* What is expected:
Beneath this instruction is a listing. Transcribe from it only the stretch from the line with "Keyboard controlled YM2612" through the line with "Child process program, read", both end lines included, exactly as written.

* Information supplied:
▼▼▼

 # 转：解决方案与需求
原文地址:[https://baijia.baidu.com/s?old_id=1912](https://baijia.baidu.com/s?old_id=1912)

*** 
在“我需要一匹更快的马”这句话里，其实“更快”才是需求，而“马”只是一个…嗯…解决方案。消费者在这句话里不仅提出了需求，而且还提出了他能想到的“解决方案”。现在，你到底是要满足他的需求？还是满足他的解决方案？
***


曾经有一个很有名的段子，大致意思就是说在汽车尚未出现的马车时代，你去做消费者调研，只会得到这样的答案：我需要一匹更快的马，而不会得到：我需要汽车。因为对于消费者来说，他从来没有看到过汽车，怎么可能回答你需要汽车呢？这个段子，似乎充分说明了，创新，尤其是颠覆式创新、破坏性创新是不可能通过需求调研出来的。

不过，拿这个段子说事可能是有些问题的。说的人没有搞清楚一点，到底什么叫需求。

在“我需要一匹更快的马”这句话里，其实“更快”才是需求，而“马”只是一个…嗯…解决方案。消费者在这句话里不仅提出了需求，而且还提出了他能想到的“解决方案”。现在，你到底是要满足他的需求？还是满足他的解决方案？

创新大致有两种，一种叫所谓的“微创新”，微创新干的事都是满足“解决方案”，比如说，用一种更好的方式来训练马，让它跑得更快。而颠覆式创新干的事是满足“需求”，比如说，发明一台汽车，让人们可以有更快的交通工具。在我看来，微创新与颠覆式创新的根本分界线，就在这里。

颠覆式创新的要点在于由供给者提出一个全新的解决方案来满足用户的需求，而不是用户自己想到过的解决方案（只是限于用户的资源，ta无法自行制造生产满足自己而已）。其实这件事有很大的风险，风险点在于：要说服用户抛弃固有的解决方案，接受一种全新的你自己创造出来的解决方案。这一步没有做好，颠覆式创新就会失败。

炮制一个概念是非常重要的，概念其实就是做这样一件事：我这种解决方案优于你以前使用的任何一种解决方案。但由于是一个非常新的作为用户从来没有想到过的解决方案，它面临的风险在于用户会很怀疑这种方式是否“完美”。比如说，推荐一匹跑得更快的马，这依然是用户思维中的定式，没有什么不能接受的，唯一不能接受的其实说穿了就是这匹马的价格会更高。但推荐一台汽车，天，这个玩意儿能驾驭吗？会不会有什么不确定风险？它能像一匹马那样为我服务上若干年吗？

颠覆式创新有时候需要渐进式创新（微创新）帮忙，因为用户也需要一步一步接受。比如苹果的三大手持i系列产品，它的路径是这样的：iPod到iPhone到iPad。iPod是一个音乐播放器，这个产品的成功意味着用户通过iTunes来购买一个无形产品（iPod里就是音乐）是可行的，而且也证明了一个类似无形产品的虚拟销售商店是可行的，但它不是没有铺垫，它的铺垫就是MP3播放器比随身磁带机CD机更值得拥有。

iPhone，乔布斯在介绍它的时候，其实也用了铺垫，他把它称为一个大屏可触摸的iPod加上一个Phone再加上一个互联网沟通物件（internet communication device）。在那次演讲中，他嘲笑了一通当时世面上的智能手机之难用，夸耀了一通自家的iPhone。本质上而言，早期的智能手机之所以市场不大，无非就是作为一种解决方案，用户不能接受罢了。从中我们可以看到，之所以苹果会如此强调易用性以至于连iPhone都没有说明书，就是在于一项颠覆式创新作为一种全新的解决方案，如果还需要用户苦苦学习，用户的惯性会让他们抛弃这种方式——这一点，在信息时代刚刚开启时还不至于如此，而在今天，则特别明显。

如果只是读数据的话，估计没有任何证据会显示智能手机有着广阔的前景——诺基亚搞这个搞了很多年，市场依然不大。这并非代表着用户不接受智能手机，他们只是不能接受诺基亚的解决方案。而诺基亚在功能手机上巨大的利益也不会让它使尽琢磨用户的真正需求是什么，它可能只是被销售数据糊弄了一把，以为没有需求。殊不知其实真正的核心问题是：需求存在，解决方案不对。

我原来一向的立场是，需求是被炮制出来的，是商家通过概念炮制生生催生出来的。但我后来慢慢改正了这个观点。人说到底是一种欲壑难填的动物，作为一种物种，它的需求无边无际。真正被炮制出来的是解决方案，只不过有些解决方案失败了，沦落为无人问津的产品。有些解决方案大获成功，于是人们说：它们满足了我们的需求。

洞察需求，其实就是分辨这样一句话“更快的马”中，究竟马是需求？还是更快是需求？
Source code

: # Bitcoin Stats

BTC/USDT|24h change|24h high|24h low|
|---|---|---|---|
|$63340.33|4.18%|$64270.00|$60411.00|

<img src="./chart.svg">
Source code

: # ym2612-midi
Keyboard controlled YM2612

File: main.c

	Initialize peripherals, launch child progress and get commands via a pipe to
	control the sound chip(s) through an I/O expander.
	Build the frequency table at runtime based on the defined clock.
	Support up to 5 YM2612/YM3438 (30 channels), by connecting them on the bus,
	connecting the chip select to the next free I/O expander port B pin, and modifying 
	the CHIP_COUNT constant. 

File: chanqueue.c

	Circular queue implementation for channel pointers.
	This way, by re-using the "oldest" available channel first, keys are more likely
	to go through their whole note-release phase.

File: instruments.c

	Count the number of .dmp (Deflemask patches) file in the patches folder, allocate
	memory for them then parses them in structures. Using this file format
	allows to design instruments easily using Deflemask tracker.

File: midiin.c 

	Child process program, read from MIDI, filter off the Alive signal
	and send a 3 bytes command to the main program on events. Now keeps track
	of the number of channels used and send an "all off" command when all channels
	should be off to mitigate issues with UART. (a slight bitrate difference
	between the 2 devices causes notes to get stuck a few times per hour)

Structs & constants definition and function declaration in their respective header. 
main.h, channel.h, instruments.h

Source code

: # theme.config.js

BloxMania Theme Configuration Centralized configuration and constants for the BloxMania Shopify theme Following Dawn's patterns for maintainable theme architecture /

▲▲▲

* Your response:
Keyboard controlled YM2612

File: main.c

	Initialize peripherals, launch child progress and get commands via a pipe to
	control the sound chip(s) through an I/O expander.
	Build the frequency table at runtime based on the defined clock.
	Support up to 5 YM2612/YM3438 (30 channels), by connecting them on the bus,
	connecting the chip select to the next free I/O expander port B pin, and modifying 
	the CHIP_COUNT constant. 

File: chanqueue.c

	Circular queue implementation for channel pointers.
	This way, by re-using the "oldest" available channel first, keys are more likely
	to go through their whole note-release phase.

File: instruments.c

	Count the number of .dmp (Deflemask patches) file in the patches folder, allocate
	memory for them then parses them in structures. Using this file format
	allows to design instruments easily using Deflemask tracker.

File: midiin.c 

	Child process program, read from MIDI, filter off the Alive signal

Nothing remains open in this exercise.